ACTIVITY:
Where the records hold the string "suất", show the whole line it sits on.

THE DATA:
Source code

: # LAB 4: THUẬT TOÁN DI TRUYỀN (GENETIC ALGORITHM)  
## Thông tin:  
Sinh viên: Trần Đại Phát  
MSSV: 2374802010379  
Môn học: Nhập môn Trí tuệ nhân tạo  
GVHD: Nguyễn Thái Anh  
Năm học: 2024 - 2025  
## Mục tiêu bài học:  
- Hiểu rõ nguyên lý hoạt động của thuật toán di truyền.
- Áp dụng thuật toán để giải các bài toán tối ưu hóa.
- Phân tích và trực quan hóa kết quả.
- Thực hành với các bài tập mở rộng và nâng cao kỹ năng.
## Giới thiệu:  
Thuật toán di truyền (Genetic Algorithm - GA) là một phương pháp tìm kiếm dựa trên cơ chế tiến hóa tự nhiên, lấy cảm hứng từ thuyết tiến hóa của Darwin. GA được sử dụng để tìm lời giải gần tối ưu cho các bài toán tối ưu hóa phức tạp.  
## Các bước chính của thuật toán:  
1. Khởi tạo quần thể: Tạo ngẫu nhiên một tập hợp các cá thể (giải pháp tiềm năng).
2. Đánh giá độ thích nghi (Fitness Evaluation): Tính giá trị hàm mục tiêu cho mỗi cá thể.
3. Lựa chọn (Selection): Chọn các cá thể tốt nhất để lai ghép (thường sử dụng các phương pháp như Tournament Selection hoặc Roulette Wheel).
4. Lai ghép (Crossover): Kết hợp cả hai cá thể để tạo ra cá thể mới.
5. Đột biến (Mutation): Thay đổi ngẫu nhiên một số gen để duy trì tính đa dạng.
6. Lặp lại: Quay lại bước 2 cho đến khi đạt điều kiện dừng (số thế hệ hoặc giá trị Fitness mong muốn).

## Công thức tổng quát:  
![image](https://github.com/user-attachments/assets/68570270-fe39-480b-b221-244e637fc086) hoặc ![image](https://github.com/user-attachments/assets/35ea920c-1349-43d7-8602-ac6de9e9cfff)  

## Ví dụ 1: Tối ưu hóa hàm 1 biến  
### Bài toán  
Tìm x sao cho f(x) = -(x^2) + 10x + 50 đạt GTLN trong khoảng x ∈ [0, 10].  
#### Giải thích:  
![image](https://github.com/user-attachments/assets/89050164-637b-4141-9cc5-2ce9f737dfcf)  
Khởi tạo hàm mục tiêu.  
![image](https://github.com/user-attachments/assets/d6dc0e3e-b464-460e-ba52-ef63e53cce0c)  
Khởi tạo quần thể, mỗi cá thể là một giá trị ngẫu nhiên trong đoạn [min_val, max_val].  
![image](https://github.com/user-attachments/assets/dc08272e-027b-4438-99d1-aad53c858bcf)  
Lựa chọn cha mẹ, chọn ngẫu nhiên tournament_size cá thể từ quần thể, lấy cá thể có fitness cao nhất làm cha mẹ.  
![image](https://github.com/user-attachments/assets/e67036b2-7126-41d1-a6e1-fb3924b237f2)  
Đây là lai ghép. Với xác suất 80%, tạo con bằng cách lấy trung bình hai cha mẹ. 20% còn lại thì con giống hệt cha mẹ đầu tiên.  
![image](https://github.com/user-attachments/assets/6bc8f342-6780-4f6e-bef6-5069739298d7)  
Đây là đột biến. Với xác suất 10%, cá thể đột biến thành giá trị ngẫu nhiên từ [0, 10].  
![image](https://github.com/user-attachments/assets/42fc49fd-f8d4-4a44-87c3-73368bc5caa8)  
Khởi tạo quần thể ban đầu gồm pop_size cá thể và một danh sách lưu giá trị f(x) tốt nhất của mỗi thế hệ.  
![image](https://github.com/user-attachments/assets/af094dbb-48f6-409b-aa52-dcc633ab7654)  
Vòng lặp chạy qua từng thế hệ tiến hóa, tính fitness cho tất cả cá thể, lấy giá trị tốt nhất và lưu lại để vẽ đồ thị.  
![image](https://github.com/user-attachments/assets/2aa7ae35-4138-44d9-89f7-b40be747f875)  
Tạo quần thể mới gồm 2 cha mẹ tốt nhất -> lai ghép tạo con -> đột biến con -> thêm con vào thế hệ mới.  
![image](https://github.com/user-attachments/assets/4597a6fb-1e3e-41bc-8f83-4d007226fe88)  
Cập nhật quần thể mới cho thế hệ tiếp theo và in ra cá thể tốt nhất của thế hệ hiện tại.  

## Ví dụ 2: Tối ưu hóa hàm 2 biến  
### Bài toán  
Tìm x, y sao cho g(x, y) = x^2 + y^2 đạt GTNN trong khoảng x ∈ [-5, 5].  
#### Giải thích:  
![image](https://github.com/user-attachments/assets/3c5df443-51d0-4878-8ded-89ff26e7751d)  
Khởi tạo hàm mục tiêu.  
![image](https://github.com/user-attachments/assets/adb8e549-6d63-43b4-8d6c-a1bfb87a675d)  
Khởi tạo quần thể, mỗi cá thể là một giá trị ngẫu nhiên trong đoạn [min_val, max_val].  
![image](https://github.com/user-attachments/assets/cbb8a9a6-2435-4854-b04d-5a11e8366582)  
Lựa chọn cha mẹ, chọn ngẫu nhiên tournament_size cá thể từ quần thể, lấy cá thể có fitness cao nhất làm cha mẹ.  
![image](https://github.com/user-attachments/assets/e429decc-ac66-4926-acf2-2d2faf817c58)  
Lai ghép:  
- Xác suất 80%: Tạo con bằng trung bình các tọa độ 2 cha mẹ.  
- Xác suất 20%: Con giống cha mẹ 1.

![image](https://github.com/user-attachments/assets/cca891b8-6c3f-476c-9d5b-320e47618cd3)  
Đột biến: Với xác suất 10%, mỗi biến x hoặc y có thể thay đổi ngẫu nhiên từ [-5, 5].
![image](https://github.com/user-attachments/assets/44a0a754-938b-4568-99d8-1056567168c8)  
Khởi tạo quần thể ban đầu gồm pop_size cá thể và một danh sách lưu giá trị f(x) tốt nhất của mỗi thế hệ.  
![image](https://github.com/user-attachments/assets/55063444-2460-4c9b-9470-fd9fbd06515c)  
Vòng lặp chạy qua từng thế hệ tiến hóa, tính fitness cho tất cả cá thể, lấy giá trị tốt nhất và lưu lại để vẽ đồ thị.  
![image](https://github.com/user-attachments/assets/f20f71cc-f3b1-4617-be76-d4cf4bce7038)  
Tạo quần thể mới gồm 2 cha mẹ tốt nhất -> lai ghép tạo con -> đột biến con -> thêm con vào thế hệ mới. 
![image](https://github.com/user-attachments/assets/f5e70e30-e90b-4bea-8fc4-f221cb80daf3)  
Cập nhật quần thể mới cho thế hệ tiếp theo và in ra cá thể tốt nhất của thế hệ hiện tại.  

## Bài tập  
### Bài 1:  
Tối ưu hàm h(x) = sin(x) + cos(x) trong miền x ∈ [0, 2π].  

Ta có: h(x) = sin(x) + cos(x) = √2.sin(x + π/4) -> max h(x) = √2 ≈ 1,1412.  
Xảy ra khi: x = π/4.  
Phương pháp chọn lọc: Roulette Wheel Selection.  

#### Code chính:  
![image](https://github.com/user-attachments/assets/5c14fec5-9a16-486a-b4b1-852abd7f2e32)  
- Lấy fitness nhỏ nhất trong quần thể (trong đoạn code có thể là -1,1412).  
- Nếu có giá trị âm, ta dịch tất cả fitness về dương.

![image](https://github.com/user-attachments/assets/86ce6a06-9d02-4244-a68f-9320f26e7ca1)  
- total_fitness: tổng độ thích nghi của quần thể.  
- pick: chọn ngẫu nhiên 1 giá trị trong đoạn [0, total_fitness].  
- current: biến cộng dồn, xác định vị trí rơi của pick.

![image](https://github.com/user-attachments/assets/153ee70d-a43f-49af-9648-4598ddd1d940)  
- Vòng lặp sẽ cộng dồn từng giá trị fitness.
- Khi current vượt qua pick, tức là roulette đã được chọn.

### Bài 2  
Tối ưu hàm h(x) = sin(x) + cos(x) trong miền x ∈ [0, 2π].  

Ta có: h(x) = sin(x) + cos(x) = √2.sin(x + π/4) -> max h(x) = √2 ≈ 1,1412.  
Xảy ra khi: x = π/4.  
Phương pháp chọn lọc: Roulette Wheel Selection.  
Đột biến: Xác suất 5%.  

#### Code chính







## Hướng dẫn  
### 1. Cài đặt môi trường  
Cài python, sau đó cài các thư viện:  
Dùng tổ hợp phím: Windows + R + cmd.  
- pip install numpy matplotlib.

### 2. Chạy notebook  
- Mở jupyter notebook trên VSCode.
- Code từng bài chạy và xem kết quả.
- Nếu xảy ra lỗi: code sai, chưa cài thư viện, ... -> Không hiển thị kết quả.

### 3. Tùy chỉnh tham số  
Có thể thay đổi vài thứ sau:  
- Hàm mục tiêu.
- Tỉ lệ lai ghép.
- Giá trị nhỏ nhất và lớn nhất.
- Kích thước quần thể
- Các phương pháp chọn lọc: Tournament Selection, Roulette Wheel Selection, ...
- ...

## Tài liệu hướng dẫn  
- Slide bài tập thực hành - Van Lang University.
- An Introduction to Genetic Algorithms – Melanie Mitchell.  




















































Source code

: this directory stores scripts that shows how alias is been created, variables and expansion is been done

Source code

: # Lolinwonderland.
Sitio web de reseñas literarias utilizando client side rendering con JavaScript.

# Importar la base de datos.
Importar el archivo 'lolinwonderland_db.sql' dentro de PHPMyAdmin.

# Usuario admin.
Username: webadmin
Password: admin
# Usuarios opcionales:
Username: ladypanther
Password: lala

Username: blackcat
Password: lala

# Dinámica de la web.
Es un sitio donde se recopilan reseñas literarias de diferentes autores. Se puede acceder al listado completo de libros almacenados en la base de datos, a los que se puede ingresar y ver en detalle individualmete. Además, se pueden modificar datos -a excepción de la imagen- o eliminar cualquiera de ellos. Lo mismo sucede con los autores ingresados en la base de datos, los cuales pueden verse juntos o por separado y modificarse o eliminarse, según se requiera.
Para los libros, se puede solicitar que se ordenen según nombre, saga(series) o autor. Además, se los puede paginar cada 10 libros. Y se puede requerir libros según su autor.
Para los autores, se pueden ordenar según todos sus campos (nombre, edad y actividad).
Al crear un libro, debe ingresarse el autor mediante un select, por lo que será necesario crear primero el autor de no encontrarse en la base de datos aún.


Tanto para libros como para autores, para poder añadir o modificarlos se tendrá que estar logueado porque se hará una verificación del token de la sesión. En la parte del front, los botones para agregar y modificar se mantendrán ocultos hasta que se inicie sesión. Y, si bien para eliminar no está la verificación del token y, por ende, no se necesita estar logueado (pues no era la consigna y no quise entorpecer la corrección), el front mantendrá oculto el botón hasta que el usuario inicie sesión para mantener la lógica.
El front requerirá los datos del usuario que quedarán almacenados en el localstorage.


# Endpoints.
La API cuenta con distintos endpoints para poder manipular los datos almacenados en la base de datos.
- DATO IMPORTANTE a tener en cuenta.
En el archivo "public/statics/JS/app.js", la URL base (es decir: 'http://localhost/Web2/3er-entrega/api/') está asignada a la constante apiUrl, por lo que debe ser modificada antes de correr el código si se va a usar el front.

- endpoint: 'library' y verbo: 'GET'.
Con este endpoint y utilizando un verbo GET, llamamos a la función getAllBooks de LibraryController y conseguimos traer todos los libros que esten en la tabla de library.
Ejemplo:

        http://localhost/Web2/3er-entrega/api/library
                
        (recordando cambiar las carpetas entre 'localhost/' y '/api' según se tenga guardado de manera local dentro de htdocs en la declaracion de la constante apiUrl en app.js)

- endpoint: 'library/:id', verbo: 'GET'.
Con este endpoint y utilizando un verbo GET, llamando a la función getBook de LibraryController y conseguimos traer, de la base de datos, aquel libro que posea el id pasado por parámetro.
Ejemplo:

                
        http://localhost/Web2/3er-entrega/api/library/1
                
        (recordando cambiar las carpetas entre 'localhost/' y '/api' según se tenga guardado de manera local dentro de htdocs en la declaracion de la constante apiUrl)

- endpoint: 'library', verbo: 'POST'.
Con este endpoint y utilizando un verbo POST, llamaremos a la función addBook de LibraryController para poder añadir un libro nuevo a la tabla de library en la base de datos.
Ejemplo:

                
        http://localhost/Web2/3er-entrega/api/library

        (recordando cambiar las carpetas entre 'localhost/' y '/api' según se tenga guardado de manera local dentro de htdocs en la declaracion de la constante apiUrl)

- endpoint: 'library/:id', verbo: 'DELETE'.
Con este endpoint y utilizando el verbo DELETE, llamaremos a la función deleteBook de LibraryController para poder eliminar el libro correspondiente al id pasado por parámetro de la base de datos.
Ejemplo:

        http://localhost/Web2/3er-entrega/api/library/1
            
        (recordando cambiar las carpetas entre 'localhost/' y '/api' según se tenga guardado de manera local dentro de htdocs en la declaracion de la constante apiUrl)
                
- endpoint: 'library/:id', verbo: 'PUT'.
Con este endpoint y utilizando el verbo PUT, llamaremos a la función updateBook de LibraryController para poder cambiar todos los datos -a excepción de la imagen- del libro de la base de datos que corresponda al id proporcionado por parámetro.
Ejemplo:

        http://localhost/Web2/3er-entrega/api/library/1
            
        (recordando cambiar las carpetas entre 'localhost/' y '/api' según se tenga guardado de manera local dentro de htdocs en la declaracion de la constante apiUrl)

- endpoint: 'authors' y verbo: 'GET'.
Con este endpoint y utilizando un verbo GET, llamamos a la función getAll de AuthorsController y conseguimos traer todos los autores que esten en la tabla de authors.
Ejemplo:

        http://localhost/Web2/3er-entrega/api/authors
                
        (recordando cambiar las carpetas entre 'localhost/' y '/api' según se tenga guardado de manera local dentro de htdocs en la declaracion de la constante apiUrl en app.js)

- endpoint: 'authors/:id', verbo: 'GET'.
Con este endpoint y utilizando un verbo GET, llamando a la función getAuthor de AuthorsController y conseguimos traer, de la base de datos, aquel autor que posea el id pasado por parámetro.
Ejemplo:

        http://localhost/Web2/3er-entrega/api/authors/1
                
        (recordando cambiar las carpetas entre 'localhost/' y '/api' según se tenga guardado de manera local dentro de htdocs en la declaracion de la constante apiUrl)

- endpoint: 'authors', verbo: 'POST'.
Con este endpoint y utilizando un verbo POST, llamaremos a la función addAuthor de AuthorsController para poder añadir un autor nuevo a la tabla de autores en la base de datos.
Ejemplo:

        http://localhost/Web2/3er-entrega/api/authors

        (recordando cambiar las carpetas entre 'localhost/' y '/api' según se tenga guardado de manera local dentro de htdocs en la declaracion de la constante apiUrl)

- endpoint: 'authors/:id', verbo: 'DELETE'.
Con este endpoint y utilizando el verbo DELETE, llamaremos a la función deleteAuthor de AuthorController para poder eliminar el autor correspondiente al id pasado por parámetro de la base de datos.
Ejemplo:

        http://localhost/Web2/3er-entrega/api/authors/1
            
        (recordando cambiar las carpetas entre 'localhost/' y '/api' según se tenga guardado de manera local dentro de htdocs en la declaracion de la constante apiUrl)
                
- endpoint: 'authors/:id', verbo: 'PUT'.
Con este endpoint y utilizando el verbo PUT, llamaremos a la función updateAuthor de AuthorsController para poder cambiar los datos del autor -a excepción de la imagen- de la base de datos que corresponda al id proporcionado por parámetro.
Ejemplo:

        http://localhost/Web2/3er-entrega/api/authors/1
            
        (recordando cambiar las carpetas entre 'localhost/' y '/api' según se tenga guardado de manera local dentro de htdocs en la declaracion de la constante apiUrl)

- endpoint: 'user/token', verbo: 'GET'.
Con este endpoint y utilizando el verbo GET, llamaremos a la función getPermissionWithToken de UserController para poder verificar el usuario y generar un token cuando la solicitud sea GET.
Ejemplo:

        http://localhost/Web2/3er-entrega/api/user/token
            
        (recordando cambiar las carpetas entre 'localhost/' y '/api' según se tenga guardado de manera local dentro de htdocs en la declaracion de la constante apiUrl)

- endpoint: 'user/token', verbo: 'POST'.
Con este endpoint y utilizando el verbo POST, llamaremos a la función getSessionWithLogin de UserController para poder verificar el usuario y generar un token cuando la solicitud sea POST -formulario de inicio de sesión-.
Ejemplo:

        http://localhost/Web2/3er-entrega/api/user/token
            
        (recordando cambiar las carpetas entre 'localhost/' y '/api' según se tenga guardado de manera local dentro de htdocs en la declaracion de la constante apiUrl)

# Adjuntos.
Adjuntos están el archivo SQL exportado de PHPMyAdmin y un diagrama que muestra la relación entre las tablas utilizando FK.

ANSWER SPACE:
Đây là lai ghép. Với xác suất 80%, tạo con bằng cách lấy trung bình hai cha mẹ. 20% còn lại thì con giống hệt cha mẹ đầu tiên.  
Đây là đột biến. Với xác suất 10%, cá thể đột biến thành giá trị ngẫu nhiên từ [0, 10].  
- Xác suất 80%: Tạo con bằng trung bình các tọa độ 2 cha mẹ.  
- Xác suất 20%: Con giống cha mẹ 1.
Đột biến: Với xác suất 10%, mỗi biến x hoặc y có thể thay đổi ngẫu nhiên từ [-5, 5].
Đột biến: Xác suất 5%.  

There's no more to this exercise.